--- START ---

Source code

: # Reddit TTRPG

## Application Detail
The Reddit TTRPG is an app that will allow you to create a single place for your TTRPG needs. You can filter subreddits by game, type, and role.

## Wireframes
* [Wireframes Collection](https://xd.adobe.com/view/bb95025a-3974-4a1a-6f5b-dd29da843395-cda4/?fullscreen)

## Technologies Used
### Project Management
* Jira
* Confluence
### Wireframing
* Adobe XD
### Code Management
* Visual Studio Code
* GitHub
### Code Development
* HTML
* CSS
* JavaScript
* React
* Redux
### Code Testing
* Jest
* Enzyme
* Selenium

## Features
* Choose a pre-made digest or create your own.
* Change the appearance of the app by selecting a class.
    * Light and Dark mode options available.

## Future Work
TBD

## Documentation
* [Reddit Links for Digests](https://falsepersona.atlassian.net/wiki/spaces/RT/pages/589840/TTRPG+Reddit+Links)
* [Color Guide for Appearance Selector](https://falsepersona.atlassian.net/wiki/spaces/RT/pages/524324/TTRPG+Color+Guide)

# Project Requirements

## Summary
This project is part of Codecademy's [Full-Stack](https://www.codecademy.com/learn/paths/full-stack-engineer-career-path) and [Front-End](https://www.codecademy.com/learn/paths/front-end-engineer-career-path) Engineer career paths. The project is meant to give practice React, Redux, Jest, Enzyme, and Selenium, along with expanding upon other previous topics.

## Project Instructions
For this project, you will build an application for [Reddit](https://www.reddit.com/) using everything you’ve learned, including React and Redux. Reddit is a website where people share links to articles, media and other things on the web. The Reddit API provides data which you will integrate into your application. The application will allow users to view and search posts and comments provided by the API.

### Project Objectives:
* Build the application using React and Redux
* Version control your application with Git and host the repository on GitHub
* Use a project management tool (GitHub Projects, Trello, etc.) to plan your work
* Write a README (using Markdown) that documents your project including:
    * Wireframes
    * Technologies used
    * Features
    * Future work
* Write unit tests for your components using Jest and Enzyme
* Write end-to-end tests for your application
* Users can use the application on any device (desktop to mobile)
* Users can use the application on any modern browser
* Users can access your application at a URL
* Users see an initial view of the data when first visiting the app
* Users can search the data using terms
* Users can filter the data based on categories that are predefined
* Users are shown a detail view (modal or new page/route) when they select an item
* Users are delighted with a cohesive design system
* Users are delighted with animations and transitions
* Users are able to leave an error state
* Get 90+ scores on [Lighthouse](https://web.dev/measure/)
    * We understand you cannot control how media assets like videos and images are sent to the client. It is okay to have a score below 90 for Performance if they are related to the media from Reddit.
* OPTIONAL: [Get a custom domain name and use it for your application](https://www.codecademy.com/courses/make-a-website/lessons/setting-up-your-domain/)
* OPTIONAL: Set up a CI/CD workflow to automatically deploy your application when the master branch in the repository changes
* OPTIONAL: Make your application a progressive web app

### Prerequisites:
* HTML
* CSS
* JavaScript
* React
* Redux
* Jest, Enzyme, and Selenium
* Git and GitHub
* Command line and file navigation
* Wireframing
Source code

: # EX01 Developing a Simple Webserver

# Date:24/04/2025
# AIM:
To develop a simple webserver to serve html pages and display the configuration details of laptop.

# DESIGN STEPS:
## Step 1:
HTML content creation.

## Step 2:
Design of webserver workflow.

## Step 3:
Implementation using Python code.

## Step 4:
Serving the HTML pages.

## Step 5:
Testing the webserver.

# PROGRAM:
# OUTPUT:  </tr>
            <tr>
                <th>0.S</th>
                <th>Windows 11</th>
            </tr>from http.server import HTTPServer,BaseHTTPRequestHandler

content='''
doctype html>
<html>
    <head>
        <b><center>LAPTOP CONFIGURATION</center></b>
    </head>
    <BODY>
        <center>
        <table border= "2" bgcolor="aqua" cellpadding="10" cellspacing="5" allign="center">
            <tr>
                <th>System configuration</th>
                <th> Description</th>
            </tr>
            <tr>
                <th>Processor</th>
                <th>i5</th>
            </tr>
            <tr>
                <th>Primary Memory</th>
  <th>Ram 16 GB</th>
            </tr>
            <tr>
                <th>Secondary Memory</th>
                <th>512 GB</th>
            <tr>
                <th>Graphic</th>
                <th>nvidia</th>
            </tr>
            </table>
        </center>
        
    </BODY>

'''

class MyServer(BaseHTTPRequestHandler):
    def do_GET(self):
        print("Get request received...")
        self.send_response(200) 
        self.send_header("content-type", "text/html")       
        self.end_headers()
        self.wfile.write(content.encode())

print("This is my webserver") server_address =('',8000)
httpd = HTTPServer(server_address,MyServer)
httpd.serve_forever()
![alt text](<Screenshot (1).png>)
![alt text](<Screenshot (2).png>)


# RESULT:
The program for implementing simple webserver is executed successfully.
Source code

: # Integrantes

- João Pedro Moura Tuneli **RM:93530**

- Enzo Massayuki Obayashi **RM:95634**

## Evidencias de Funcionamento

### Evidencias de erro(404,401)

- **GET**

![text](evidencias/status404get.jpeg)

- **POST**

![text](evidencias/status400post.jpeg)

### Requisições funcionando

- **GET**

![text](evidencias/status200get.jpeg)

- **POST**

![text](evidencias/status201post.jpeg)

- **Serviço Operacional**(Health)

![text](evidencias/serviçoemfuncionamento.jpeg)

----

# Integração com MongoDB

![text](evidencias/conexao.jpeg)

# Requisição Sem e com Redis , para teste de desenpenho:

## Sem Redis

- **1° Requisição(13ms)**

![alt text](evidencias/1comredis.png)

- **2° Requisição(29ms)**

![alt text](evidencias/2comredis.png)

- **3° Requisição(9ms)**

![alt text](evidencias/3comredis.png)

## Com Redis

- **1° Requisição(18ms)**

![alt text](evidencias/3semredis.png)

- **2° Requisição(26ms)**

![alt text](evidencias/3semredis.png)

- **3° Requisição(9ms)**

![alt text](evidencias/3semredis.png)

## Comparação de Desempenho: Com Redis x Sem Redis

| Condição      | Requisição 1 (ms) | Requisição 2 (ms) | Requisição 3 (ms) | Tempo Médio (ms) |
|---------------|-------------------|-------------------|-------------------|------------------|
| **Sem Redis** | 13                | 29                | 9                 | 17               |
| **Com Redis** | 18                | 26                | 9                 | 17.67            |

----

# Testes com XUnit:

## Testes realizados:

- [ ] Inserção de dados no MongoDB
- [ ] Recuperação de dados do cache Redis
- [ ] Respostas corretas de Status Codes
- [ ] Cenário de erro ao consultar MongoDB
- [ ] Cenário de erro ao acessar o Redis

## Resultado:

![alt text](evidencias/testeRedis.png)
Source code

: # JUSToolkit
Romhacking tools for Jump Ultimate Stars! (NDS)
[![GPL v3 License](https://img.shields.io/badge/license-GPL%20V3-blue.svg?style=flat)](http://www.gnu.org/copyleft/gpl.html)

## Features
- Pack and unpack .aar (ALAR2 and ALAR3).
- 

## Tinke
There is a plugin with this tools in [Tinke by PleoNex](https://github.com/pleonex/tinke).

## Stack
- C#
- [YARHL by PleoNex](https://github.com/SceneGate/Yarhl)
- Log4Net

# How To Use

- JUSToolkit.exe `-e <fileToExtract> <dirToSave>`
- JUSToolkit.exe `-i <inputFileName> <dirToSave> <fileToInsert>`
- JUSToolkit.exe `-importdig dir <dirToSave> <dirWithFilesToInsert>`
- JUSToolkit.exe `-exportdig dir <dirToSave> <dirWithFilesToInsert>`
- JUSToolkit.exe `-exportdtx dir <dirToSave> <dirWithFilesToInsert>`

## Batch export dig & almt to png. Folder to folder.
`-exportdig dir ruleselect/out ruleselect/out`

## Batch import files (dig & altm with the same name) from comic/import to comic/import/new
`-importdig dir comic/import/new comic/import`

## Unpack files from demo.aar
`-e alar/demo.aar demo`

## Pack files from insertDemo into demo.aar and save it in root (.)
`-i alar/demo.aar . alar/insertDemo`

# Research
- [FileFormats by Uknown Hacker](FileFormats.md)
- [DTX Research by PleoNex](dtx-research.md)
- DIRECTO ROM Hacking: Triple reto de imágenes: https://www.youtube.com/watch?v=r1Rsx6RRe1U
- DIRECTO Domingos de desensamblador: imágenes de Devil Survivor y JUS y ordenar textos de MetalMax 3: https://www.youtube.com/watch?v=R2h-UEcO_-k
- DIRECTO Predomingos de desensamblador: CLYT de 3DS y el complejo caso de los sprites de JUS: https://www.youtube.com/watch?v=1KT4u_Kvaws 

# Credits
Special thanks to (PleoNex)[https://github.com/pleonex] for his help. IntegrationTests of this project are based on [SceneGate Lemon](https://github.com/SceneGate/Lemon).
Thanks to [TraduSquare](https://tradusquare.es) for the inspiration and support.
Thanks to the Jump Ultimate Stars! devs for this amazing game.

--- END ---

TASK ITEM.
Look through the records above for the string "Research", then copy every line that has it.

SOLVED EXERCISE.
# Research
- [DTX Research by PleoNex](dtx-research.md)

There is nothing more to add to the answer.